Isabel Hardman Isabel Hardman

Theresa May answers her own questions as MPs try to grill her on Brexit

‘So… was that a yes or a no?’ A number of MPs on the Liaison Committee asked the Prime Minister that question during her evidence question today. They weren’t doing it to make a point: Theresa May spent most of the hour and a half stubbornly answering a set of questions that she had clearly decided in advance with lines also decided in advance, regardless of whether those questions were very close at all to the ones being asked in the Committee room.

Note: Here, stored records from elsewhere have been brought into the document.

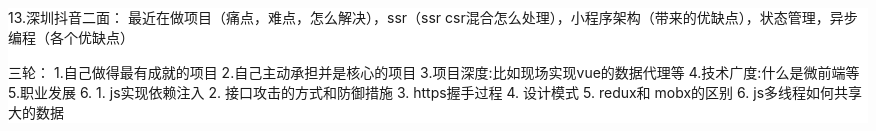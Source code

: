 13.深圳抖音二面：
最近在做项目（痛点，难点，怎么解决），ssr（ssr csr混合怎么处理），小程序架构（带来的优缺点），状态管理，异步编程（各个优缺点）

三轮：
1.自己做得最有成就的项目
2.自己主动承担并是核心的项目
3.项目深度:比如现场实现vue的数据代理等
4.技术广度:什么是微前端等
5.职业发展
6.  1. js实现依赖注入
    2. 接口攻击的方式和防御措施
    3. https握手过程
    4. 设计模式
    5. redux和 mobx的区别
    6. js多线程如何共享大的数据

She was most opaque on the question of whether Parliament will get a vote on Brexit, circling around the issue by listing the opportunities for MPs to discuss Brexit. None of these involved a vote, but as the Prime Minister mentioned the debates, statements and votes on the Great Repeal Bill that were being provided, she did so with a tone of frustration as though she couldn’t quite believe that Parliament was annoyed it wasn’t being given a vote when she was giving it lots of other things instead. The smart bet, of course, would be that Parliament won’t get a vote – why else would the Prime Minister dodge the question three times?

It wasn’t just on the vote that the Prime Minister tried to be as oblique as possible. During a rather terse exchange with Yvette Cooper over the net migration target, May managed both to say that she remained committed to the target and also to avoid giving a figure for how low she wanted to drive migration. It was almost as if she was trying to avoid providing any quote herself which could be used against her if she too failed to meet the ‘tens of thousands’ that David Cameron’s government had promised – and missed – while also trying to avoid a story about her explicitly dropping the target, to which she was very personally committed when Home Secretary.

We were promised that we would get more details on the Prime Minister’s vision for Brexit in the New Year. But based on today’s performance, the speech that May says she will give early in the new political term will only answer the questions she has asked herself, not the ones the heads of select committees were trying to ask today.